Records drawn from a dataset:
• • • •

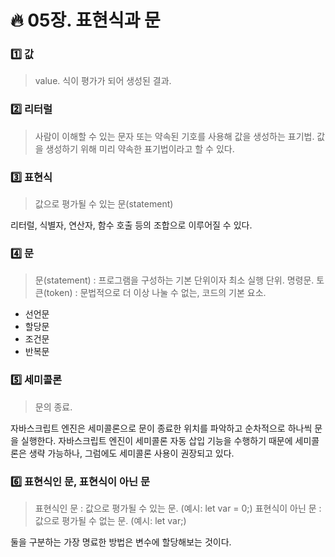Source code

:# :fire: 05장. 표현식과 문

### :one: 값

> value.
> 식이 평가가 되어 생성된 결과.

### :two: 리터럴

> 사람이 이해할 수 있는 문자 또는 약속된 기호를 사용해 값을 생성하는 표기법.
> 값을 생성하기 위해 미리 약속한 표기법이라고 할 수 있다.

### :three: 표현식

> 값으로 평가될 수 있는 문(statement)

리터럴, 식별자, 연산자, 함수 호출 등의 조합으로 이루어질 수 있다.

### :four: 문

> 문(statement) : 프로그램을 구성하는 기본 단위이자 최소 실행 단위. 명령문.
> 토큰(token) : 문법적으로 더 이상 나눌 수 없는, 코드의 기본 요소.

- 선언문
- 할당문
- 조건문
- 반복문

### :five: 세미콜론

> 문의 종료.

자바스크립트 엔진은 세미콜론으로 문이 종료한 위치를 파악하고 순차적으로 하나씩 문을 실행한다. 자바스크립트 엔진이 세미콜론 자동 삽입 기능을 수행하기 때문에 세미콜론은 생략 가능하나, 그럼에도 세미콜론 사용이 권장되고 있다.

### :six: 표현식인 문, 표현식이 아닌 문

> 표현식인 문 : 값으로 평가될 수 있는 문. (예시: let var = 0;)
> 표현식이 아닌 문 : 값으로 평가될 수 없는 문. (예시: let var;)

둘을 구분하는 가장 명료한 방법은 변수에 할당해보는 것이다.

• • • •

§ PROMPT
If a line in the data holds the word "세미콜론", count it, then state the total alone.

§ RESULT BELOW
2